Most people experience health crises before they die. Many people receive the most expensive health care of their lives in their last few months. Unfortunately, it is very hard to step into the household record keepers shoes and gather information when the record keeper falls ill. It is even harder for family members to get up to speed when a record keeper does not organize the records well.

Everyone should keep a well-organized file system with basic information close at hand. These are some of records that everyone’s file system should contain if the records exist:

  • Identification Records: Drivers’ licenses, Social Security cards, Medicare cards, health insurance cards, DD 214 military discharge records, birth certificates, marriage certificates, and divorce decrees for prior marriages.
  • Estate Plan Records: Powers of attorney, health care powers of attorney or appointments of health care representatives, physician’s orders for scope of treatment (POST), out of hospital do not resuscitate orders, last wills and testaments, and trusts.
  • Financial Records: Account statements for all bank accounts (CDs, checking, savings, etc.), investment accounts, retirement accounts (IRAs, Roth IRAs, etc.), savings bonds, corporate stock, life insurance policies and policy account statements, annuity contracts and annuity account statements, etc.
    • if a husband or wife has been out of the house for 30 or more continuous days as an inpatient in one or more hospitals or other health facilities, keep all account records showing account values as of the first day of hospitalization for the rest of the patient’s life; and
    • keep records in every other case for at least 5 years.
  • Medical Records: Medicare and health insurance notices (for at least 1 year), and admission and discharge records for any inpatient treatment out of the house for 30 or more continuous days.
  • Social Security Records: The most recent Social Security Benefit Rate Change (BRI) Notice delivered December showing benefit values for the upcoming year (not the SSA-1099 notice that the Social Security administration sends at the first of the year for disclosing the previous year’s Social Security benefits for income tax purposes).
  • Real Estate Records: Copies of deeds for currently owns real estate and deeds for sales or transfers of real estate if the original deeds show transferred real estate descriptions with descriptions of currently owned real estate.

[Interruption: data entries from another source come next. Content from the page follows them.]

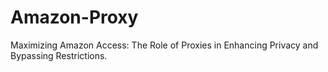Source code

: # Amazon-Proxy
Maximizing Amazon Access: The Role of Proxies in Enhancing Privacy and Bypassing Restrictions.
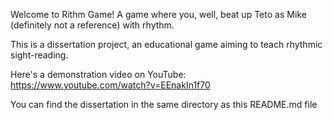 Welcome to Rithm Game! A game where you, well, beat up Teto as Mike (definitely not a reference) with rhythm.

This is a dissertation project, an educational game aiming to teach rhythmic sight-reading.

Here's a demonstration video on YouTube: https://www.youtube.com/watch?v=EEnakIn1f70

You can find the dissertation in the same directory as this README.md file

A more comprehensive list of records that everyone should maintain and be able to access quickly is available for download from the bottom of Hawkins Law PC’s Elder Law webpage at: https://www.hawkinselderlaw.com/elder-law/.

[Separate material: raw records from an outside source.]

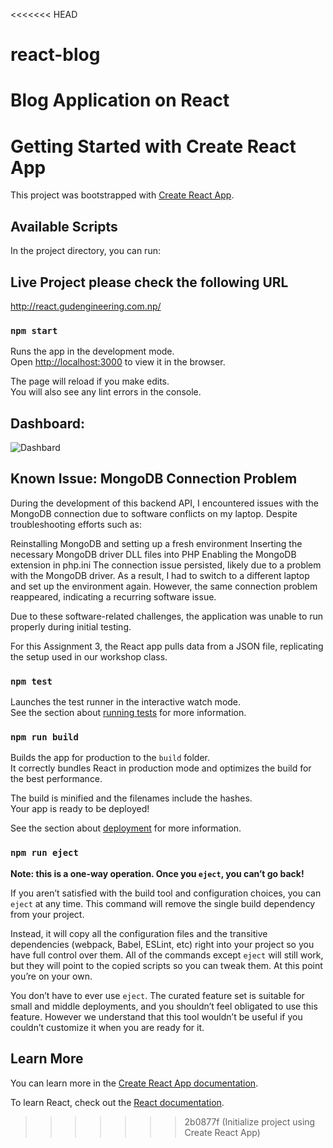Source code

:<<<<<<< HEAD
# react-blog
Blog Application on React 
=======
# Getting Started with Create React App

This project was bootstrapped with [Create React App](https://github.com/facebook/create-react-app).

## Available Scripts

In the project directory, you can run:

## Live Project please check the following URL
http://react.gudengineering.com.np/

### `npm start`

Runs the app in the development mode.\
Open [http://localhost:3000](http://localhost:3000) to view it in the browser.

The page will reload if you make edits.\
You will also see any lint errors in the console.

## Dashboard: 
![Dashbard](./blogDashboard.png.jpg)

## Known Issue: MongoDB Connection Problem
During the development of this backend API, I encountered issues with the MongoDB connection due to software conflicts on my laptop. Despite troubleshooting efforts such as:

Reinstalling MongoDB and setting up a fresh environment
Inserting the necessary MongoDB driver DLL files into PHP
Enabling the MongoDB extension in php.ini
The connection issue persisted, likely due to a problem with the MongoDB driver. As a result, I had to switch to a different laptop and set up the environment again. However, the same connection problem reappeared, indicating a recurring software issue.

Due to these software-related challenges, the application was unable to run properly during initial testing.

For this Assignment 3, the React app pulls data from a JSON file, replicating the setup used in our workshop class.


### `npm test`

Launches the test runner in the interactive watch mode.\
See the section about [running tests](https://facebook.github.io/create-react-app/docs/running-tests) for more information.

### `npm run build`

Builds the app for production to the `build` folder.\
It correctly bundles React in production mode and optimizes the build for the best performance.

The build is minified and the filenames include the hashes.\
Your app is ready to be deployed!

See the section about [deployment](https://facebook.github.io/create-react-app/docs/deployment) for more information.

### `npm run eject`

**Note: this is a one-way operation. Once you `eject`, you can’t go back!**

If you aren’t satisfied with the build tool and configuration choices, you can `eject` at any time. This command will remove the single build dependency from your project.

Instead, it will copy all the configuration files and the transitive dependencies (webpack, Babel, ESLint, etc) right into your project so you have full control over them. All of the commands except `eject` will still work, but they will point to the copied scripts so you can tweak them. At this point you’re on your own.

You don’t have to ever use `eject`. The curated feature set is suitable for small and middle deployments, and you shouldn’t feel obligated to use this feature. However we understand that this tool wouldn’t be useful if you couldn’t customize it when you are ready for it.

## Learn More

You can learn more in the [Create React App documentation](https://facebook.github.io/create-react-app/docs/getting-started).

To learn React, check out the [React documentation](https://reactjs.org/).
>>>>>>> 2b0877f (Initialize project using Create React App)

Jeff R. Hawkins and Jennifer J. Hawkins are Trust & Estate Specialty Board Certified Indiana Trust & Estate Lawyers and active members of the Indiana State Bar Association and National Academy of Elder Law Attorneys. Both lawyers are admitted to practice law in Indiana, and Jeff Hawkins is admitted to practice law in Illinois. Jeff is also a registered civil mediator, a Fellow of the American College of Trust and Estate Counsel and the Indiana Bar Foundation;  a member of the Illinois State Bar Association and the Indiana Association of Mediators; and he was the 2014-15 President of the Indiana State Bar Association.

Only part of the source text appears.